──────── Data for this exercise

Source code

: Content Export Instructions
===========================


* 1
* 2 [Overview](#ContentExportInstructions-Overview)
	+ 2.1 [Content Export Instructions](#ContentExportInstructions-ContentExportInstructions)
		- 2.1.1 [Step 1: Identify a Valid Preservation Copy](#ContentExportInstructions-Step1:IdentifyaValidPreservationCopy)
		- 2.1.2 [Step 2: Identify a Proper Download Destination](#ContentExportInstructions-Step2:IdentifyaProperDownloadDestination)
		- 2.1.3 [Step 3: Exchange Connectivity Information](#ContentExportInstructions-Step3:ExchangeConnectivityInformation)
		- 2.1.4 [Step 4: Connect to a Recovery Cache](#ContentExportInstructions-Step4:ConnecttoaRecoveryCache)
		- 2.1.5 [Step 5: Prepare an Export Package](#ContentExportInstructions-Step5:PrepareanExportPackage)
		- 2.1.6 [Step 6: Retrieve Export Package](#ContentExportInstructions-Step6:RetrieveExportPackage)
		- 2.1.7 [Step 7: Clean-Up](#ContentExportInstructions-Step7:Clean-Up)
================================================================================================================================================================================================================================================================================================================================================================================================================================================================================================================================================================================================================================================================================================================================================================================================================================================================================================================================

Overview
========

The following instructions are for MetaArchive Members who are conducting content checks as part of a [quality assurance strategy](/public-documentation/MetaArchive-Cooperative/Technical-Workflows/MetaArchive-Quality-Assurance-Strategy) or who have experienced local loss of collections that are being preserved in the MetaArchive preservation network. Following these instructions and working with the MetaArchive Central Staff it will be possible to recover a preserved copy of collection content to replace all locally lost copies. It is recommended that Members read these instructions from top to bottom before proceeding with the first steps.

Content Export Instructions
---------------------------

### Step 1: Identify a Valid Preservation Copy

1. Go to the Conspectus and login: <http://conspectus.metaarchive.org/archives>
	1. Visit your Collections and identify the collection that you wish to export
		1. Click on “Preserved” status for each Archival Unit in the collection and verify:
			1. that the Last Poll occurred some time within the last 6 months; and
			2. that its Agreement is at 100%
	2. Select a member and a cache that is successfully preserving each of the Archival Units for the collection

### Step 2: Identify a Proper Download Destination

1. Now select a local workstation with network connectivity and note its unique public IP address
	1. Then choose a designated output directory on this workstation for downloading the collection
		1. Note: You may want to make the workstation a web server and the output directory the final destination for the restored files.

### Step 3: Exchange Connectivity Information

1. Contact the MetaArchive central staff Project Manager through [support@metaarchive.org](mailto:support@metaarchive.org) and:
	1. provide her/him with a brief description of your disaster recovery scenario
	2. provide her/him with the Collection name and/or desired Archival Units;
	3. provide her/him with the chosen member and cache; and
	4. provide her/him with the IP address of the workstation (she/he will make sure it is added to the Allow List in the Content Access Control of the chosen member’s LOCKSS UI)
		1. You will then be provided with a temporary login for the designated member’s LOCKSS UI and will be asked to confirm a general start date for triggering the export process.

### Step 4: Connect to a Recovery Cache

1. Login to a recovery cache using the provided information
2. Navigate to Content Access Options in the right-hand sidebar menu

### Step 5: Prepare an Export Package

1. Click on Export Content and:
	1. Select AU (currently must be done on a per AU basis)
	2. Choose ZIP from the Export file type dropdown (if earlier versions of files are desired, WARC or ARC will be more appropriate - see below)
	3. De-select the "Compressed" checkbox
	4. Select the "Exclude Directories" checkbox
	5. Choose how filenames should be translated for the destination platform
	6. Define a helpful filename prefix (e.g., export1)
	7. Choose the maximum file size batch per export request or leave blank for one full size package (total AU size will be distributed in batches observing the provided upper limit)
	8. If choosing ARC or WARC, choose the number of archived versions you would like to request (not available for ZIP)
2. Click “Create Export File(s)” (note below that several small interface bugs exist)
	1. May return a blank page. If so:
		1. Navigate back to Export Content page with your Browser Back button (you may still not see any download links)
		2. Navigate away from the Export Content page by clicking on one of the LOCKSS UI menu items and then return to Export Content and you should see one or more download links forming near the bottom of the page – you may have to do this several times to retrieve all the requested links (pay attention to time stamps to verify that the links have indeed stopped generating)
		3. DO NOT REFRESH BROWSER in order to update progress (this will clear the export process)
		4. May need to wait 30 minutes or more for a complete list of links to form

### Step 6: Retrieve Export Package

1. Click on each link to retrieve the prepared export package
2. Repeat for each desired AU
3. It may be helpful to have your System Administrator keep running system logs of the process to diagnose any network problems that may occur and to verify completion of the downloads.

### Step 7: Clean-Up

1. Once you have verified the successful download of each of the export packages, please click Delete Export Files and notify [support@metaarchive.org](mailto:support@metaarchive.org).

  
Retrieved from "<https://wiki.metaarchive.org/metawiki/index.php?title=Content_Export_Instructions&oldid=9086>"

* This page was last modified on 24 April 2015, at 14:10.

────────────────

■ **Problem to work on**
In the entries above, the lines from the one bearing "2. provide her/him" up to and including the one bearing "1. Click on each" should be transcribed exactly; no other line is wanted.

■ **Completed exercise**
	2. provide her/him with the Collection name and/or desired Archival Units;
	3. provide her/him with the chosen member and cache; and
	4. provide her/him with the IP address of the workstation (she/he will make sure it is added to the Allow List in the Content Access Control of the chosen member’s LOCKSS UI)
		1. You will then be provided with a temporary login for the designated member’s LOCKSS UI and will be asked to confirm a general start date for triggering the export process.

### Step 4: Connect to a Recovery Cache

1. Login to a recovery cache using the provided information
2. Navigate to Content Access Options in the right-hand sidebar menu

### Step 5: Prepare an Export Package

1. Click on Export Content and:
	1. Select AU (currently must be done on a per AU basis)
	2. Choose ZIP from the Export file type dropdown (if earlier versions of files are desired, WARC or ARC will be more appropriate - see below)
	3. De-select the "Compressed" checkbox
	4. Select the "Exclude Directories" checkbox
	5. Choose how filenames should be translated for the destination platform
	6. Define a helpful filename prefix (e.g., export1)
	7. Choose the maximum file size batch per export request or leave blank for one full size package (total AU size will be distributed in batches observing the provided upper limit)
	8. If choosing ARC or WARC, choose the number of archived versions you would like to request (not available for ZIP)
2. Click “Create Export File(s)” (note below that several small interface bugs exist)
	1. May return a blank page. If so:
		1. Navigate back to Export Content page with your Browser Back button (you may still not see any download links)
		2. Navigate away from the Export Content page by clicking on one of the LOCKSS UI menu items and then return to Export Content and you should see one or more download links forming near the bottom of the page – you may have to do this several times to retrieve all the requested links (pay attention to time stamps to verify that the links have indeed stopped generating)
		3. DO NOT REFRESH BROWSER in order to update progress (this will clear the export process)
		4. May need to wait 30 minutes or more for a complete list of links to form

### Step 6: Retrieve Export Package

1. Click on each link to retrieve the prepared export package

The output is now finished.